Nada de esto resulta cómico (incluyo el gore en lo cómico), ni siquiera patético. Jim, en una de sus peripecias con el cadáver, se dice a sí mismo con sarcasmo: “Eres un padre genial y también un cómico” (p. 142). Pero el estilo matter-of-fact de la tradición norteamericana no visionaria acompaña las improvisaciones de este hombre irremediable sin forzar nada. El autor no es demasiado bueno en lo introspectivo (“estaba sollozando de nuevo, de forma incontrolable, como si otra fuerza desgarrara su cuerpo por dentro”, p. 134) ni en la humanización de la naturaleza (“Los árboles tenían un aspecto fantasmal”, p. 129), pero tampoco presume de conocer el lenguaje del dolor y es muy cauto en eso. En cambio, es buenísimo en los saberes técnicos, tantas veces errados: en cortar leña, en pescar, en serrar tablillas que nunca salen del mismo tamaño, en construir con detalle ahumadores y cobertizos con goteras, en cavar en la tierra un depósito para provisiones que se hunde una y otra vez, en amontonar nieve para hacer una cueva y no conseguirlo. También es bueno en no nombrar —marca de la casa del minimalismo— las emociones que expresan pequeñas acciones, como preparar cereales fríos con leche en polvo o patear radios rotas. La tragedia se construye a base de actos, torpezas, idas y venidas, no de símbolos ni de destinos. Todo lo que se describe y narra parece observado, documentado, practicado por el autor. Tiene esa credibilidad —esa relación genuina entre el autor y lo que ha elegido contar— que tanto echamos de menos en muchas novelas.

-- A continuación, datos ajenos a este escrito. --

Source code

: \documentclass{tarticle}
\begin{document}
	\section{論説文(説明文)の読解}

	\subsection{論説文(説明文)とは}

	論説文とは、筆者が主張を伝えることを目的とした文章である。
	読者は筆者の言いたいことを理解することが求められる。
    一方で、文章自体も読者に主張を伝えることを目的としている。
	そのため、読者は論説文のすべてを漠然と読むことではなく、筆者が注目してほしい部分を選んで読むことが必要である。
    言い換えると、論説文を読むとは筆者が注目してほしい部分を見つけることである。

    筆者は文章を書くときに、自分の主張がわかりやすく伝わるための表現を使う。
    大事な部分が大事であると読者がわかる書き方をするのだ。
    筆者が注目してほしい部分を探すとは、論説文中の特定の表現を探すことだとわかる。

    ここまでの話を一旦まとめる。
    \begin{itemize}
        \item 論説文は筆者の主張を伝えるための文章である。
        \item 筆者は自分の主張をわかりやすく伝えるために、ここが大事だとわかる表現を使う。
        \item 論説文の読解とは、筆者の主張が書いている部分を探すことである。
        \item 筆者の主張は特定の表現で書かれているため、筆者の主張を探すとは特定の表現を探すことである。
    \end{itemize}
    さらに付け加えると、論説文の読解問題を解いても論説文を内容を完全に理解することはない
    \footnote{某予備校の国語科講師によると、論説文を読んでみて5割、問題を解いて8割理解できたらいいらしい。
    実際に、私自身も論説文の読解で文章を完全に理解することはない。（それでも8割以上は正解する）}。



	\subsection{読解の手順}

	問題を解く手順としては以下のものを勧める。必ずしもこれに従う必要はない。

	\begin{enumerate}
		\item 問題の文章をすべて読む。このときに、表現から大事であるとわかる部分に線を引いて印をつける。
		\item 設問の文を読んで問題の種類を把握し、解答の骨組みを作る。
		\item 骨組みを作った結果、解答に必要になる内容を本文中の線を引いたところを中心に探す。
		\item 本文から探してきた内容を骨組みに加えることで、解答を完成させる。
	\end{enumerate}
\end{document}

Al final el padre es rescatado y conducido a la civilización, donde su relato no se lo cree nadie. Lo acusan de asesinato, los abogados piden dinero y los jueces una fianza. La madre y la hermana de Roy van a verlo a un hotelucho de Ketchikan, pero la cosa no sale bien. Entonces decide huir a México y contrata por 20.000 dólares a dos marinos patibularios que tienen «una mierda de barco» (p. 200). Dos noches después, decide volver y declarar que mató a su hijo. Los dos siniestros lo atan y lo arrojan al agua.

A mí me habría gustado más que esta segunda parte, como la primera, tampoco cerrara la historia, y que el autor hubiera urdido un final algo menos rotundo, y más innoble, que la muerte. O que al menos el padre fuera también cadáver y que, en su hundimiento, lo contemplaran y toquetearan un banco de peces y un tiburón, como en Gúsiev de Chéjov: así habríamos aclarado al fin en qué consiste esa cosa nefasta e indiferente, la naturaleza. Pero esto es cosa mía y comprendo que no puedo pedir a la carta. El desenlace formal de Sukkwan Island recuerda más bien al de Martin Eden, porque, al fin y al cabo, es una novela clásica norteamericana.